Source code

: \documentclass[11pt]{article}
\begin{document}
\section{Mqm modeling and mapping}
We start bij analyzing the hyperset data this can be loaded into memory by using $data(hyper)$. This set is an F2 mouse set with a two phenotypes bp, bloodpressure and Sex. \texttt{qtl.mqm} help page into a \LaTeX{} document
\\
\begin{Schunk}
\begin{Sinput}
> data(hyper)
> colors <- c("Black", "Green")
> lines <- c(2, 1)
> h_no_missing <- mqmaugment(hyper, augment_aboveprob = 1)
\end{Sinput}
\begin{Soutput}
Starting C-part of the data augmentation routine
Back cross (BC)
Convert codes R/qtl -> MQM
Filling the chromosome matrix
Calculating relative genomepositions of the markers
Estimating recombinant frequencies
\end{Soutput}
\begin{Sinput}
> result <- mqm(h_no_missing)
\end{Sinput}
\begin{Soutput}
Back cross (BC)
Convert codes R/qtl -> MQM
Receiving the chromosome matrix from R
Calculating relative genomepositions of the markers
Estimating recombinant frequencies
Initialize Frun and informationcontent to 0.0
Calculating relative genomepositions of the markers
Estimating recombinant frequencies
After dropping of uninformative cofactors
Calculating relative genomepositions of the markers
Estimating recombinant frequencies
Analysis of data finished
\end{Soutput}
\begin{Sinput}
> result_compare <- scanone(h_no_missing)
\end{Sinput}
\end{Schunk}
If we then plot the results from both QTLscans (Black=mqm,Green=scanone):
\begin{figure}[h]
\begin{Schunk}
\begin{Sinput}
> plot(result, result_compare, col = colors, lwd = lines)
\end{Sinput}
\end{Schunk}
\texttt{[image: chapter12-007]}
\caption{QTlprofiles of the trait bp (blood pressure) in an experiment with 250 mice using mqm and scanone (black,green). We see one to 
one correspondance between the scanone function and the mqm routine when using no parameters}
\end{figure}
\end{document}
··········
Repeat the entries. Keep each one exactly as written.

EXERCISE OUTPUT ▸
Source code

: \documentclass[11pt]{article}
\begin{document}
\section{Mqm modeling and mapping}
We start bij analyzing the hyperset data this can be loaded into memory by using $data(hyper)$. This set is an F2 mouse set with a two phenotypes bp, bloodpressure and Sex. \texttt{qtl.mqm} help page into a \LaTeX{} document
\\
\begin{Schunk}
\begin{Sinput}
> data(hyper)
> colors <- c("Black", "Green")
> lines <- c(2, 1)
> h_no_missing <- mqmaugment(hyper, augment_aboveprob = 1)
\end{Sinput}
\begin{Soutput}
Starting C-part of the data augmentation routine
Back cross (BC)
Convert codes R/qtl -> MQM
Filling the chromosome matrix
Calculating relative genomepositions of the markers
Estimating recombinant frequencies
\end{Soutput}
\begin{Sinput}
> result <- mqm(h_no_missing)
\end{Sinput}
\begin{Soutput}
Back cross (BC)
Convert codes R/qtl -> MQM
Receiving the chromosome matrix from R
Calculating relative genomepositions of the markers
Estimating recombinant frequencies
Initialize Frun and informationcontent to 0.0
Calculating relative genomepositions of the markers
Estimating recombinant frequencies
After dropping of uninformative cofactors
Calculating relative genomepositions of the markers
Estimating recombinant frequencies
Analysis of data finished
\end{Soutput}
\begin{Sinput}
> result_compare <- scanone(h_no_missing)
\end{Sinput}
\end{Schunk}
If we then plot the results from both QTLscans (Black=mqm,Green=scanone):
\begin{figure}[h]
\begin{Schunk}
\begin{Sinput}
> plot(result, result_compare, col = colors, lwd = lines)
\end{Sinput}
\end{Schunk}
\texttt{[image: chapter12-007]}
\caption{QTlprofiles of the trait bp (blood pressure) in an experiment with 250 mice using mqm and scanone (black,green). We see one to 
one correspondance between the scanone function and the mqm routine when using no parameters}
\end{figure}
\end{document}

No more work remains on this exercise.